当我执行“POST”请求时,出现错误。这是我的完整代码,然后是提交“POST”请求时我在终端中收到的错误。

PS。堆栈溢出也是相当新的,所以如果我问错了这个问题,我很抱歉

    import flask
from flask import Flask, request, jsonify
from flask_uploads import UploadSet, IMAGES, configure_uploads
from flask import make_response
from flask_sqlalchemy import SQLAlchemy
from flask_marshmallow import Marshmallow
import turicreate as tc
import sys
from queue import Queue
import os
import uuid
import logging
from flask import send_from_directory
import threading
from marshmallow import fields
from marshmallow import post_load

app = Flask(__name__)
if __name__ == "__main__":
    # Only for debugging while developing
    app.run(host='0.0.0.0', debug=True)

#configure logging
logging.basicConfig( level=logging.DEBUG,
                     format='[%(levelname)s] - %(threadName)-10s : %(message)s')

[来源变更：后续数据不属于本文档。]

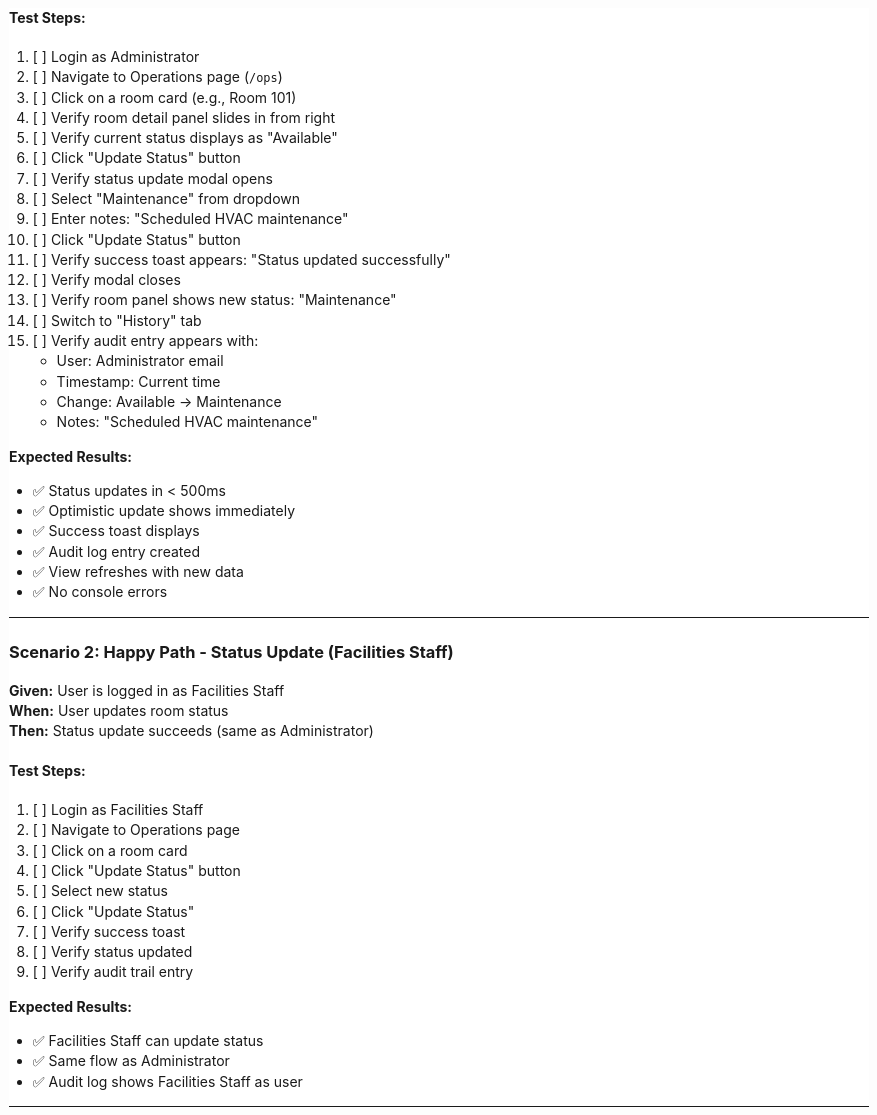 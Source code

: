 #### Test Steps:
1. [ ] Login as Administrator
2. [ ] Navigate to Operations page (`/ops`)
3. [ ] Click on a room card (e.g., Room 101)
4. [ ] Verify room detail panel slides in from right
5. [ ] Verify current status displays as "Available"
6. [ ] Click "Update Status" button
7. [ ] Verify status update modal opens
8. [ ] Select "Maintenance" from dropdown
9. [ ] Enter notes: "Scheduled HVAC maintenance"
10. [ ] Click "Update Status" button
11. [ ] Verify success toast appears: "Status updated successfully"
12. [ ] Verify modal closes
13. [ ] Verify room panel shows new status: "Maintenance"
14. [ ] Switch to "History" tab
15. [ ] Verify audit entry appears with:
    - User: Administrator email
    - Timestamp: Current time
    - Change: Available → Maintenance
    - Notes: "Scheduled HVAC maintenance"

**Expected Results:**
- ✅ Status updates in < 500ms
- ✅ Optimistic update shows immediately
- ✅ Success toast displays
- ✅ Audit log entry created
- ✅ View refreshes with new data
- ✅ No console errors

---

### **Scenario 2: Happy Path - Status Update (Facilities Staff)**

**Given:** User is logged in as Facilities Staff  
**When:** User updates room status  
**Then:** Status update succeeds (same as Administrator)

#### Test Steps:
1. [ ] Login as Facilities Staff
2. [ ] Navigate to Operations page
3. [ ] Click on a room card
4. [ ] Click "Update Status" button
5. [ ] Select new status
6. [ ] Click "Update Status"
7. [ ] Verify success toast
8. [ ] Verify status updated
9. [ ] Verify audit trail entry

**Expected Results:**
- ✅ Facilities Staff can update status
- ✅ Same flow as Administrator
- ✅ Audit log shows Facilities Staff as user

--- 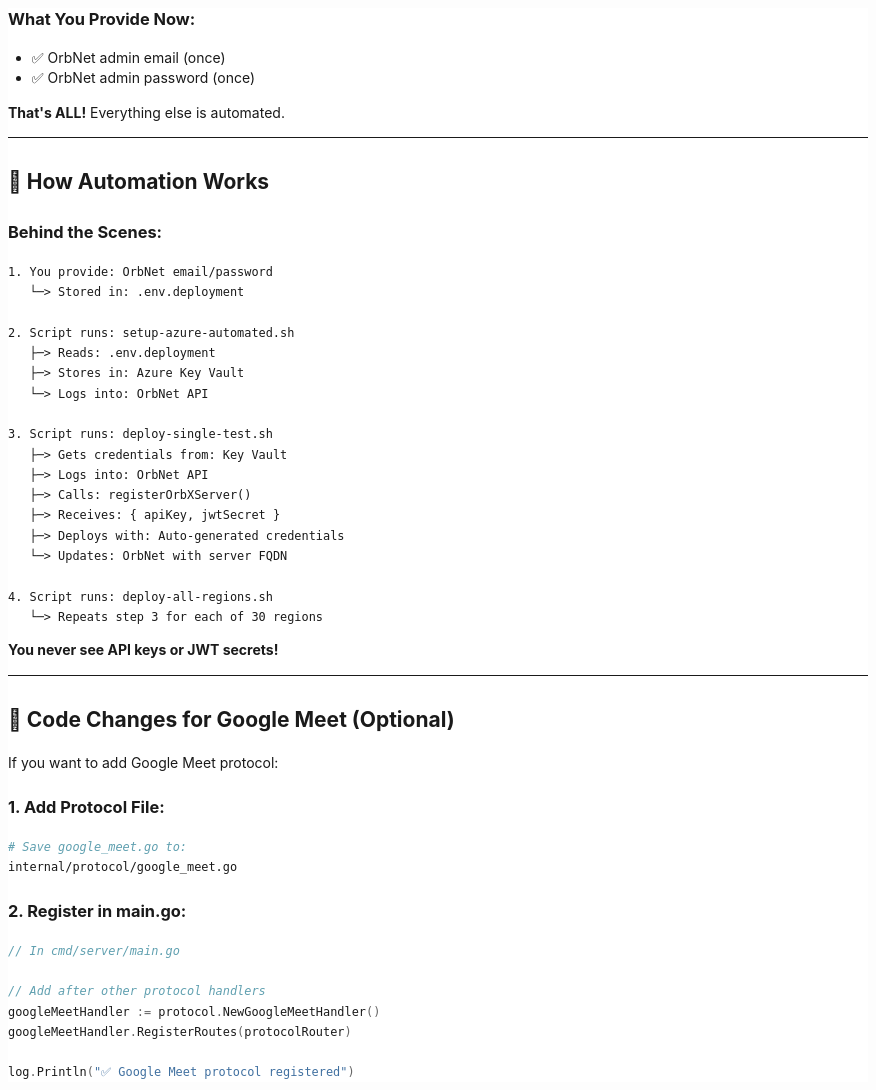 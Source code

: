 ### **What You Provide Now:**

- ✅ OrbNet admin email (once)
- ✅ OrbNet admin password (once)

**That's ALL!** Everything else is automated.

---

## 🤖 How Automation Works

### **Behind the Scenes:**

```
1. You provide: OrbNet email/password
   └─> Stored in: .env.deployment

2. Script runs: setup-azure-automated.sh
   ├─> Reads: .env.deployment
   ├─> Stores in: Azure Key Vault
   └─> Logs into: OrbNet API

3. Script runs: deploy-single-test.sh
   ├─> Gets credentials from: Key Vault
   ├─> Logs into: OrbNet API
   ├─> Calls: registerOrbXServer()
   ├─> Receives: { apiKey, jwtSecret }
   ├─> Deploys with: Auto-generated credentials
   └─> Updates: OrbNet with server FQDN

4. Script runs: deploy-all-regions.sh
   └─> Repeats step 3 for each of 30 regions
```

**You never see API keys or JWT secrets!**

---

## 📝 Code Changes for Google Meet (Optional)

If you want to add Google Meet protocol:

### **1. Add Protocol File:**

```bash
# Save google_meet.go to:
internal/protocol/google_meet.go
```

### **2. Register in main.go:**

```go
// In cmd/server/main.go

// Add after other protocol handlers
googleMeetHandler := protocol.NewGoogleMeetHandler()
googleMeetHandler.RegisterRoutes(protocolRouter)

log.Println("✅ Google Meet protocol registered")
```

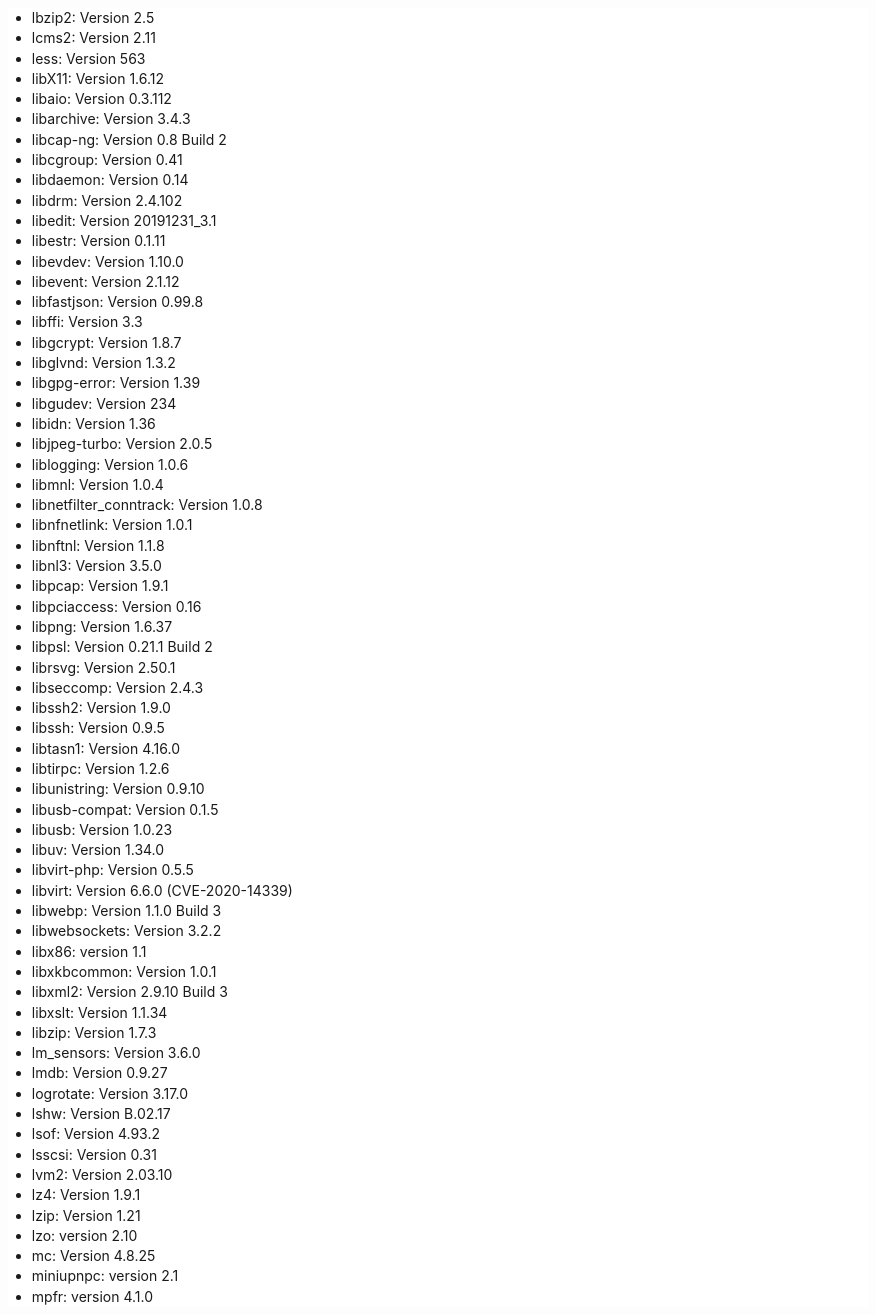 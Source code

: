 - lbzip2: Version 2.5
- lcms2: Version 2.11
- less: Version 563
- libX11: Version 1.6.12
- libaio: Version 0.3.112
- libarchive: Version 3.4.3
- libcap-ng: Version 0.8 Build 2
- libcgroup: Version 0.41
- libdaemon: Version 0.14
- libdrm: Version 2.4.102
- libedit: Version 20191231\_3.1
- libestr: Version 0.1.11
- libevdev: Version 1.10.0
- libevent: Version 2.1.12
- libfastjson: Version 0.99.8
- libffi: Version 3.3
- libgcrypt: Version 1.8.7
- libglvnd: Version 1.3.2
- libgpg-error: Version 1.39
- libgudev: Version 234
- libidn: Version 1.36
- libjpeg-turbo: Version 2.0.5
- liblogging: Version 1.0.6
- libmnl: Version 1.0.4
- libnetfilter\_conntrack: Version 1.0.8
- libnfnetlink: Version 1.0.1
- libnftnl: Version 1.1.8
- libnl3: Version 3.5.0
- libpcap: Version 1.9.1
- libpciaccess: Version 0.16
- libpng: Version 1.6.37
- libpsl: Version 0.21.1 Build 2
- librsvg: Version 2.50.1
- libseccomp: Version 2.4.3
- libssh2: Version 1.9.0
- libssh: Version 0.9.5
- libtasn1: Version 4.16.0
- libtirpc: Version 1.2.6
- libunistring: Version 0.9.10
- libusb-compat: Version 0.1.5
- libusb: Version 1.0.23
- libuv: Version 1.34.0
- libvirt-php: Version 0.5.5
- libvirt: Version 6.6.0 (CVE-2020-14339)
- libwebp: Version 1.1.0 Build 3
- libwebsockets: Version 3.2.2
- libx86: version 1.1
- libxkbcommon: Version 1.0.1
- libxml2: Version 2.9.10 Build 3
- libxslt: Version 1.1.34
- libzip: Version 1.7.3
- lm\_sensors: Version 3.6.0
- lmdb: Version 0.9.27
- logrotate: Version 3.17.0
- lshw: Version B.02.17
- lsof: Version 4.93.2
- lsscsi: Version 0.31
- lvm2: Version 2.03.10
- lz4: Version 1.9.1
- lzip: Version 1.21
- lzo: version 2.10
- mc: Version 4.8.25
- miniupnpc: version 2.1
- mpfr: version 4.1.0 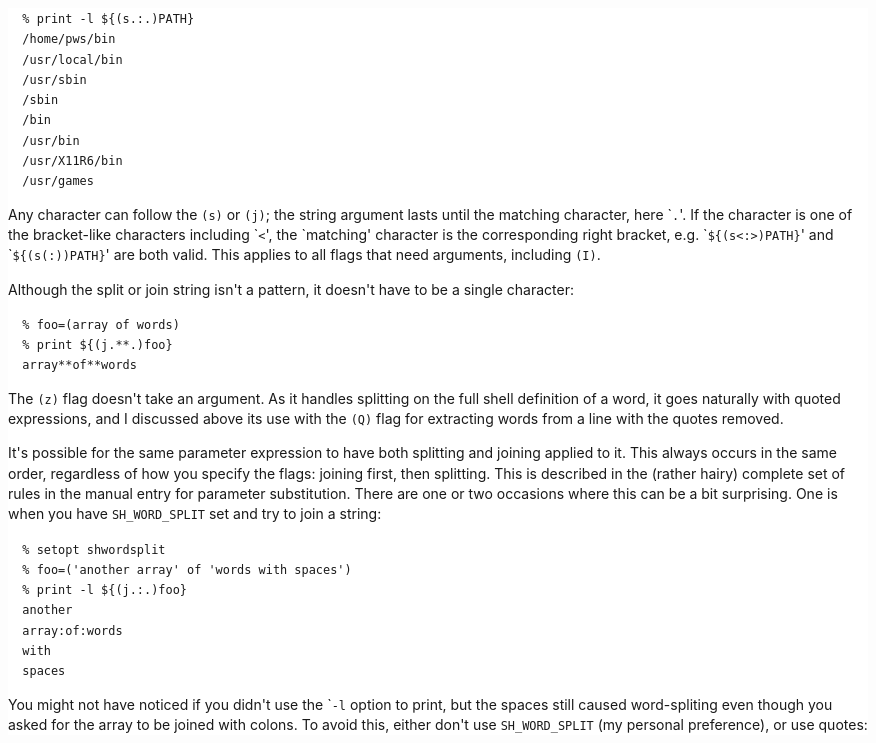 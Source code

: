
 ``` 
  % print -l ${(s.:.)PATH}
  /home/pws/bin
  /usr/local/bin
  /usr/sbin
  /sbin
  /bin
  /usr/bin
  /usr/X11R6/bin
  /usr/games
```

Any character can follow the `(s)` or `(j)`; the string argument lasts
until the matching character, here \``.`'. If the character is one of
the bracket-like characters including \``<`', the \`matching' character
is the corresponding right bracket, e.g. \``${(s<:>)PATH}`' and
\``${(s(:))PATH}`' are both valid. This applies to all flags that need
arguments, including `(I)`.

Although the split or join string isn't a pattern, it doesn't have to be
a single character:

``` 
  % foo=(array of words)
  % print ${(j.**.)foo}
  array**of**words
```

The `(z)` flag doesn't take an argument. As it handles splitting on the
full shell definition of a word, it goes naturally with quoted
expressions, and I discussed above its use with the `(Q)` flag for
extracting words from a line with the quotes removed.

It's possible for the same parameter expression to have both splitting
and joining applied to it. This always occurs in the same order,
regardless of how you specify the flags: joining first, then splitting.
This is described in the (rather hairy) complete set of rules in the
manual entry for parameter substitution. There are one or two occasions
where this can be a bit surprising. One is when you have `SH_WORD_SPLIT`
set and try to join a string:

``` 
  % setopt shwordsplit    
  % foo=('another array' of 'words with spaces')
  % print -l ${(j.:.)foo}
  another
  array:of:words
  with
  spaces
```

You might not have noticed if you didn't use the \``-l` option to print,
but the spaces still caused word-spliting even though you asked for the
array to be joined with colons. To avoid this, either don't use
`SH_WORD_SPLIT` (my personal preference), or use quotes:
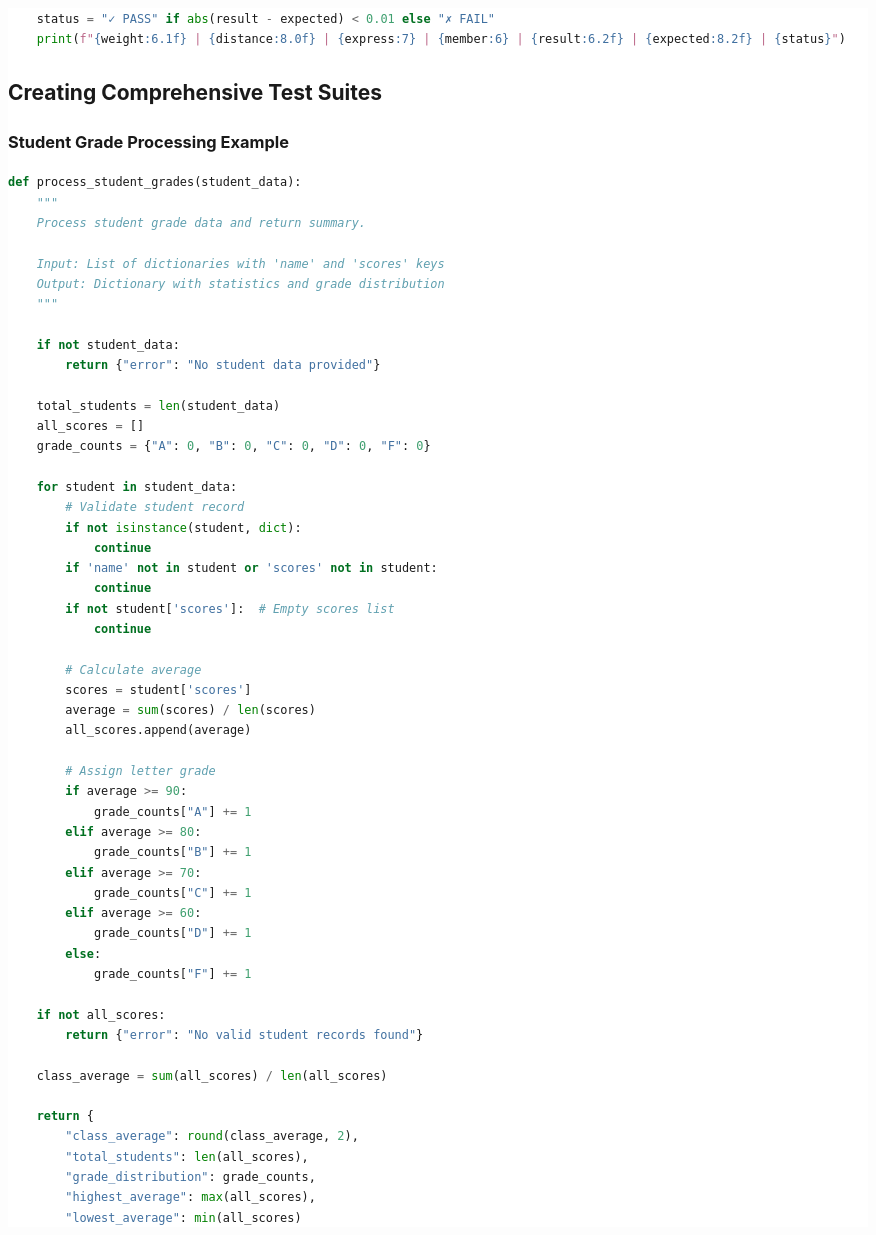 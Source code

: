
 ```python
    status = "✓ PASS" if abs(result - expected) < 0.01 else "✗ FAIL"
    print(f"{weight:6.1f} | {distance:8.0f} | {express:7} | {member:6} | {result:6.2f} | {expected:8.2f} | {status}")

```

## Creating Comprehensive Test Suites

### Student Grade Processing Example

```python
def process_student_grades(student_data):
    """
    Process student grade data and return summary.
    
    Input: List of dictionaries with 'name' and 'scores' keys
    Output: Dictionary with statistics and grade distribution
    """
    
    if not student_data:
        return {"error": "No student data provided"}
    
    total_students = len(student_data)
    all_scores = []
    grade_counts = {"A": 0, "B": 0, "C": 0, "D": 0, "F": 0}
    
    for student in student_data:
        # Validate student record
        if not isinstance(student, dict):
            continue
        if 'name' not in student or 'scores' not in student:
            continue
        if not student['scores']:  # Empty scores list
            continue
        
        # Calculate average
        scores = student['scores']
        average = sum(scores) / len(scores)
        all_scores.append(average)
        
        # Assign letter grade
        if average >= 90:
            grade_counts["A"] += 1
        elif average >= 80:
            grade_counts["B"] += 1
        elif average >= 70:
            grade_counts["C"] += 1
        elif average >= 60:
            grade_counts["D"] += 1
        else:
            grade_counts["F"] += 1
    
    if not all_scores:
        return {"error": "No valid student records found"}
    
    class_average = sum(all_scores) / len(all_scores)
    
    return {
        "class_average": round(class_average, 2),
        "total_students": len(all_scores),
        "grade_distribution": grade_counts,
        "highest_average": max(all_scores),
        "lowest_average": min(all_scores)
```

#configure images destination folder
app.config['UPLOADED_IMAGES_DEST'] = './images'
images = UploadSet('images', IMAGES)
configure_uploads(app, images)

#configure sqlite database
basedir = os.path.abspath(os.path.dirname(__file__))
app.config['SQLALCHEMY_DATABASE_URI'] = 'sqlite:///' + os.path.join(basedir, 'facerecognition.sqlite')
db = SQLAlchemy(app)
ma = Marshmallow(app)

#model/users is a many to many relationship,  that means there's a third #table containing user id and model id
users_models = db.Table('users_models',
                        db.Column("user_id", db.Integer, db.ForeignKey('user.id')),
                        db.Column("model_id", db.Integer, db.ForeignKey('model.version'))
                        )
# model table
class Model(db.Model):
    version = db.Column(db.Integer, primary_key=True)
    url = db.Column(db.String(100))
    users = db.relationship('User', secondary=users_models)

# user table
class User(db.Model):
    id = db.Column(db.Integer, primary_key=True)
    name = db.Column(db.String(300))
    position = db.Column(db.String(300))

    def __init__(self, name, position):
        self.name = name
        self.position = position

#user schema
class UserSchema(ma.Schema):
    class Meta:
        fields = ('id', 'name', 'position')
#model schema
class ModelSchema(ma.Schema):
    version = fields.Int()
    url = fields.Method("add_host_to_url")
    users = ma.Nested(UserSchema, many=True)
    # this is necessary because we need to append the current host to the model url
    def add_host_to_url(self, obj):
        return request.host_url + obj.url

#initialize everything
user_schema = UserSchema()
users_schema = UserSchema(many=True)
model_schema = ModelSchema()
models_schema = ModelSchema(many=True)
db.create_all()

#error handlers
@app.errorhandler(404)
def not_found(error):
    return make_response(jsonify({'error': 'not found'}), 404)

@app.errorhandler(400)
def not_found(error):
    return make_response(jsonify({'error': 'bad request'}), 400)

#register user
@app.route("/testImages/face-recognition/api/v1.0/user/register", methods=['POST'])
def register_user():
    if not request.form or not 'name' in request.form:
        return make_response(jsonify({'status': 'failed', 'error': 'bad request', 'message:' : 'Name is required'}), 400)
    else:
        name = request.form['name']
        position = request.form.get('position')
        if position is None:
            position = ""
        newuser = User(name, position)
        db.session.add(newuser)
        db.session.commit()
        if 'photos' in request.files:
            uploaded_images = request.files.getlist('photos')
            save_images_to_folder(uploaded_images, newuser)
        return jsonify({'status' : 'success', 'user' :  user_schema.dump(newuser).data })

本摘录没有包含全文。